Stored data:
**********
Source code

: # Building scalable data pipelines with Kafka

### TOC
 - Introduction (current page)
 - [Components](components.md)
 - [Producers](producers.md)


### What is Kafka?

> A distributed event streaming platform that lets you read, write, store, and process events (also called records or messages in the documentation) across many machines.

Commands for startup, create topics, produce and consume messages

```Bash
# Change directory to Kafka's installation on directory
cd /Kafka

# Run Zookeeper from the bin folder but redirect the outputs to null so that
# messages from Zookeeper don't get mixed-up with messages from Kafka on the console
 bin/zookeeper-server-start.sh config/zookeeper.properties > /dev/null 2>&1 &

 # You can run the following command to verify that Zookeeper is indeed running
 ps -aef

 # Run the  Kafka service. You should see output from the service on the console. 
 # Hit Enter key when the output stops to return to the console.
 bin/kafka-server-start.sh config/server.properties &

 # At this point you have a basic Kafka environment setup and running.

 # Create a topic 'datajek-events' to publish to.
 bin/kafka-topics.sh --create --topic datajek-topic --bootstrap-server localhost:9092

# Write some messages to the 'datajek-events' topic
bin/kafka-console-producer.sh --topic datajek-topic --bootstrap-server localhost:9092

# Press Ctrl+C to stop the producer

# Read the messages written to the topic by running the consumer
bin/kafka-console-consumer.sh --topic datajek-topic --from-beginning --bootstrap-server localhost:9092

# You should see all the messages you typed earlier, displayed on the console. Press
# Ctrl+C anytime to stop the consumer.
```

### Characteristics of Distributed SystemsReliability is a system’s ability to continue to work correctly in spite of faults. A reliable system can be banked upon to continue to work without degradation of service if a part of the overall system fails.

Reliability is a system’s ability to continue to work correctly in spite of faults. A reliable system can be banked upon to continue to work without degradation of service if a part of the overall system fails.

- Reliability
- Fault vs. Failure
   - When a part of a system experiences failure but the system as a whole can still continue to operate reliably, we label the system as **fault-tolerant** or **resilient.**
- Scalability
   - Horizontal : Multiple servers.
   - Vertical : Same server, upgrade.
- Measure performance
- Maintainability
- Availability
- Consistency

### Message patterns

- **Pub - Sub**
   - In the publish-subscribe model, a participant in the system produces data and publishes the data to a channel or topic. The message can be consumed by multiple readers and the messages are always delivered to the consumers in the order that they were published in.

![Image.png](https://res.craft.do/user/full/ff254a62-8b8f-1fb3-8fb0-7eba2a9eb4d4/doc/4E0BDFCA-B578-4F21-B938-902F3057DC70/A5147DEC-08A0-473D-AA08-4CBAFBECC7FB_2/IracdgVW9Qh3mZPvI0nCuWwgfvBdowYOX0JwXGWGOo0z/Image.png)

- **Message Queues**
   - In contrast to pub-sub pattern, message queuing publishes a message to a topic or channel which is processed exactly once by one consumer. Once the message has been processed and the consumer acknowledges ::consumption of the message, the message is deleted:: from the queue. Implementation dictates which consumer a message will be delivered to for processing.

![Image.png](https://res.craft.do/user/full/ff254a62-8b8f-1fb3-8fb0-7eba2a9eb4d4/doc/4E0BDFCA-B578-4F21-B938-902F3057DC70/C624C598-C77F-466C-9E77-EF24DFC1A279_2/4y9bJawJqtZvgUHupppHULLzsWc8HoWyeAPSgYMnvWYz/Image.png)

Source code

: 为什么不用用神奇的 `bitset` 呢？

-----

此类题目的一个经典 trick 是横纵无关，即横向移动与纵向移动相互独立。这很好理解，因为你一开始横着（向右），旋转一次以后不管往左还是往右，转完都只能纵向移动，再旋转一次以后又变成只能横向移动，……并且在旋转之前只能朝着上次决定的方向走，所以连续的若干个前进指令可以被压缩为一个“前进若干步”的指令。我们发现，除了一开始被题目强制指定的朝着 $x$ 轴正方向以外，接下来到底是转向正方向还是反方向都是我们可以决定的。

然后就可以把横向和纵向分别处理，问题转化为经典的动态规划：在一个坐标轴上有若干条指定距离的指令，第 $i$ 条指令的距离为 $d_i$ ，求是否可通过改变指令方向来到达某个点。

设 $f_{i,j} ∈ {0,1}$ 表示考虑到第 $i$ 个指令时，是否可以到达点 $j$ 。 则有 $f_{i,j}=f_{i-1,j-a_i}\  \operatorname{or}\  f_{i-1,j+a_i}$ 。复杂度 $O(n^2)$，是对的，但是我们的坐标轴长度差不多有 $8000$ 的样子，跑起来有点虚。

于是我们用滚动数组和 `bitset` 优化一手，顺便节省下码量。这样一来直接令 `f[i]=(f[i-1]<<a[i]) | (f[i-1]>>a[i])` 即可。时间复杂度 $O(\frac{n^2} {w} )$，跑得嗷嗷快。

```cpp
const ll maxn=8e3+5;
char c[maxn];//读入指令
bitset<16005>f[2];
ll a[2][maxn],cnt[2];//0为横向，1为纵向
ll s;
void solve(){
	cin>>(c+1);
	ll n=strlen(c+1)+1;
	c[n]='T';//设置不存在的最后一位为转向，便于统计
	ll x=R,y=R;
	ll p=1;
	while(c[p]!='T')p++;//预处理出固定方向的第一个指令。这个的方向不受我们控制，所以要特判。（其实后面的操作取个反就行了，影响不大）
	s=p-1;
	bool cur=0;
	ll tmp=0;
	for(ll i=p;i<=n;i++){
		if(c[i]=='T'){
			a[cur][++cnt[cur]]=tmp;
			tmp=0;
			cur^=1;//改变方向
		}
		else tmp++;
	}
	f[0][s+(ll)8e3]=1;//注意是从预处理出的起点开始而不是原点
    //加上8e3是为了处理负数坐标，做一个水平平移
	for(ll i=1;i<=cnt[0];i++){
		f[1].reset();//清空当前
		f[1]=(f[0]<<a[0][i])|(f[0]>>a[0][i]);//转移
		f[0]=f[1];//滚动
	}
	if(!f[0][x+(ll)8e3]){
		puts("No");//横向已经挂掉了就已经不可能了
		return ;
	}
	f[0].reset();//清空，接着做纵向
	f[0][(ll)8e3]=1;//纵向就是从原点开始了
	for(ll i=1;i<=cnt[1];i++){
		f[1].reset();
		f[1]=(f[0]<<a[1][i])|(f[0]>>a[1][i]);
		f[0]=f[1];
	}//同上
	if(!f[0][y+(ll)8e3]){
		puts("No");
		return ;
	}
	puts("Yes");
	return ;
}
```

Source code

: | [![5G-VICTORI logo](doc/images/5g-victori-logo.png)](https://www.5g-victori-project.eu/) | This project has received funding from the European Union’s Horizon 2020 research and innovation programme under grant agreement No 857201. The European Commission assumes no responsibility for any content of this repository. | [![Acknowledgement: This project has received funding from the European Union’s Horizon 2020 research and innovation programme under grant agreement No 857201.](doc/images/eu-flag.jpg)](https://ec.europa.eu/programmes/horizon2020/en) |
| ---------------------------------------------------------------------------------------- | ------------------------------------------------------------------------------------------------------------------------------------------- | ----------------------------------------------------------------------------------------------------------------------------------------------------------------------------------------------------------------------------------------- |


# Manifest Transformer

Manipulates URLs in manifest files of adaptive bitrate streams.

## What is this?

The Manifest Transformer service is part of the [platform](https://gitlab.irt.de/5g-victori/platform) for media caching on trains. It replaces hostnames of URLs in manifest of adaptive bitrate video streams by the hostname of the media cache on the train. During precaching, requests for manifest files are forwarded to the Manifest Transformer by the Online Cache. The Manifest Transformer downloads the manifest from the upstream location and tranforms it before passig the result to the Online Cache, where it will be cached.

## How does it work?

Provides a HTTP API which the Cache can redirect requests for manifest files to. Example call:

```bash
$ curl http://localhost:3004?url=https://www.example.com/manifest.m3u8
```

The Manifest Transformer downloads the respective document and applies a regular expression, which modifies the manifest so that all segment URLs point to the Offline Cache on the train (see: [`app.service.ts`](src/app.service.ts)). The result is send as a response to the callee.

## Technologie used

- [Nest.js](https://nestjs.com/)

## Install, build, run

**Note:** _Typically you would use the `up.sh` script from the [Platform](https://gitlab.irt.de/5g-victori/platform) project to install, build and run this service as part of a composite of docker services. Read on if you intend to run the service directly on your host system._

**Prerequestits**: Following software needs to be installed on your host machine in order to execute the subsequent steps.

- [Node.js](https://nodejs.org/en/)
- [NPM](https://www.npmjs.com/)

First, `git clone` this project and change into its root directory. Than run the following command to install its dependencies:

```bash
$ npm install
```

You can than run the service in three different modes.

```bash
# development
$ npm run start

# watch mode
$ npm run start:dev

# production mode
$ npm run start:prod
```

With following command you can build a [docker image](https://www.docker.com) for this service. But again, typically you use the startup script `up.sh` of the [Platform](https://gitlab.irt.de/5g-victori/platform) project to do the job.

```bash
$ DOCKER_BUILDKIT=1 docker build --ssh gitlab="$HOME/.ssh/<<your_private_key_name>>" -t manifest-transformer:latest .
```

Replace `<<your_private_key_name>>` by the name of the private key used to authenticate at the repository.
**********
- _YOUR INSTRUCTIONS_
From the records above, retype only the lines starting at the line that contains "- Maintainability" and ending at the line that contains "- **Message Queues**", both included.

- _WRITTEN ANSWER_
- Maintainability
- Availability
- Consistency

### Message patterns

- **Pub - Sub**
   - In the publish-subscribe model, a participant in the system produces data and publishes the data to a channel or topic. The message can be consumed by multiple readers and the messages are always delivered to the consumers in the order that they were published in.

![Image.png](https://res.craft.do/user/full/ff254a62-8b8f-1fb3-8fb0-7eba2a9eb4d4/doc/4E0BDFCA-B578-4F21-B938-902F3057DC70/A5147DEC-08A0-473D-AA08-4CBAFBECC7FB_2/IracdgVW9Qh3mZPvI0nCuWwgfvBdowYOX0JwXGWGOo0z/Image.png)

- **Message Queues**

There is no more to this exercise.